# Problems with LCR?



## nUgZ (Nov 22, 2009)

I'm thinking about putting a LCR on layaway, but I want to make sure it's the right choice before I do. All I've heard so far from people who've shot them are good things. Has anybody has any issues with one? Thanks in advance.


----------



## nUgZ (Nov 22, 2009)

Found this on youtube...I'm interested to see what Ruger has to say. Could be a real issue.


----------



## eastlandb1 (Apr 26, 2009)

Good to see.


----------



## AirForceShooter (May 6, 2006)

Why doesn't he just send it to Ruger?
They'll send him a new gun.

But, WOW.

AFS


----------



## Sniper21 (Jan 9, 2010)

*lcr*



nUgZ said:


> Found this on youtube...I'm interested to see what Ruger has to say. Could be a real issue.


Ruger is a great gun, never heard of somthin like this, ruger is also known for there recall too. 
Like too know if it was the gun or operator error


----------



## Rocker (Sep 22, 2009)

Like was said.. send it back to Ruger and get a new gun. They always stand by there products as far as I know.


----------



## dolomite592 (Jul 29, 2009)

I bought my LCR shortly after it came to the market. It's my first gun so I've put at least 500 rounds through it, around half of those being +p. I haven't encountered anything near what that video depicts.
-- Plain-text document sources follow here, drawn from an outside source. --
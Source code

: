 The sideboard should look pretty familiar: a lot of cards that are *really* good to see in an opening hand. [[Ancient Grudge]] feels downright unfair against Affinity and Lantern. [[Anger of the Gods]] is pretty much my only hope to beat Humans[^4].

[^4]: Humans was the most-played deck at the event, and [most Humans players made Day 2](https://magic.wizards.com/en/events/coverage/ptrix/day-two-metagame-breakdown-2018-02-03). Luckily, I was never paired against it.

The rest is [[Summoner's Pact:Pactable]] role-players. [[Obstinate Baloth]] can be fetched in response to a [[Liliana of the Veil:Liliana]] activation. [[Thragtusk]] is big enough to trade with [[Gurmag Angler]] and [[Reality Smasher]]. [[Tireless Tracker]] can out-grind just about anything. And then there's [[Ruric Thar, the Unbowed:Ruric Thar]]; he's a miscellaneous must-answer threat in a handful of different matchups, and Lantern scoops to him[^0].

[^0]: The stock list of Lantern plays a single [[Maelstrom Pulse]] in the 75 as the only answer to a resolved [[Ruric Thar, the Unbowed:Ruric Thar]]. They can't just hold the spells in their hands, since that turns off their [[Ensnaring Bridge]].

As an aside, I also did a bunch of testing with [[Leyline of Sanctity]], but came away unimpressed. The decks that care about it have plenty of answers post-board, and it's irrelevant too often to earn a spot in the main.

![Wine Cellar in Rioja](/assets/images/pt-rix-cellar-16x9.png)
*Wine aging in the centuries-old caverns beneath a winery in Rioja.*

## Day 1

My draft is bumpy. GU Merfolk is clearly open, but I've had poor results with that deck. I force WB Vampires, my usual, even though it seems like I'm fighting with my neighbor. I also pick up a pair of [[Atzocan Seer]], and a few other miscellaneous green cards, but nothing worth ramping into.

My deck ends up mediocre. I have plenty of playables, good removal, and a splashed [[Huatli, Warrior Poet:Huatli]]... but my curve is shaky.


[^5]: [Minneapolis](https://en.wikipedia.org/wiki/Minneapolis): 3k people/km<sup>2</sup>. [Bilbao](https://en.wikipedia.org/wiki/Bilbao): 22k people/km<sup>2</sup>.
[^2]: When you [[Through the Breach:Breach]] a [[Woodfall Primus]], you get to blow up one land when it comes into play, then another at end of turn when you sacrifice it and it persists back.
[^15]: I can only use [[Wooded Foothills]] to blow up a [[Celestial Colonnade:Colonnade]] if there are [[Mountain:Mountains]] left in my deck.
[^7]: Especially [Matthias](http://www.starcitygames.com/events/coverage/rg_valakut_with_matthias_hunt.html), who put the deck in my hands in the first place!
From what I've observed, the LCR is a competent carry weapon. Lightweight and durable. 

Now that I'm in AZ, I plan on getting my CCL. :smt023

dolomite


----------



## hps (May 29, 2007)

Bought one of these fine weapons last week, put 50 rds thru it last night. I THOUGHT it would have a very stout kick, however it was a pleasure to shoot w/standard and +P rds. If your on the line about this purchase take that step this is a fine weapon and a real pleasure to carry. You will NOT be disappointed!!!


----------